Napoleon could have said it himself, and even though he’s a cocaine dealer, maybe an outer worldly explanation isn’t necessary. Willis could just be an oddball drug dealer who has sniffed too much of his own product. Either way, his resulting ascent and barefoot traverse is simply joyous.

Then it gets really odd and not just because Willis reveals that he’s in suburban Colorado to complete some sort a mission. His dead drop regimen has him inexplicably playing Hansel and Gretel with hundred dollar bills, and the c-notes leave a trail of crumbs for no one.

Willis is also strangely enamored with an electric power station and his clothes shopping trips end with him unloading the articles in a nearby lake. The transformative pods can’t be far off, and an unsuspecting repairman does the honors.

A Kodak Instamatic Camera is Willis’ weapon of choice, and afterwards, John Pritchard (Alex Pace) assumes a similar posture as Willis. Thus, the extraterrestrial game is officially afoot.

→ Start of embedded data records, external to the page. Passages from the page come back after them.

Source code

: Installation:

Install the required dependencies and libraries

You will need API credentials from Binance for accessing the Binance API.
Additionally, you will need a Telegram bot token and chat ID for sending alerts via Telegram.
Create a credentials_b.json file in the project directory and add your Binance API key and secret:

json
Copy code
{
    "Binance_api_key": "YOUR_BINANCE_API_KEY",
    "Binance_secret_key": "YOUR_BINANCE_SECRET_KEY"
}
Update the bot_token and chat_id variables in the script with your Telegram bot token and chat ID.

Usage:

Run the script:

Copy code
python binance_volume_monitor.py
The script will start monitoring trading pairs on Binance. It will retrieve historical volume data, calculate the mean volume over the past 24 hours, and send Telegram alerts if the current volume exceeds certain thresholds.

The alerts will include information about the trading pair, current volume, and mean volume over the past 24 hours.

Of course, the body hijacking is executed to the sounds of a perky Christmas song and Pritchard doesn’t miss a step in shifting the lunacy into high gear. “They need eight hours of sleep to replenish? I can do it in five,” boasts the pod-based Pritchard.

The previously ensnared Blondie (Anna Lindstrom) does her part too. She tip-toes her way through and also has a thing for the power station.

Nonetheless, there isn’t a lot of out loud laughing for a comedy. Not to worry, the whimsical scenarios, out of place pop music and absurd dialogue delivered perfectly by Diemert, Pace and Lindstrom easily fulfills the comedic expectation.

The amusement left to run in triplicate, the mystery of the drama only deepens and a clue emerges that hints at a mission statement. Still, all the unrelated activity, what will finally connect the dots, and the gut grinds in anticipation of answers.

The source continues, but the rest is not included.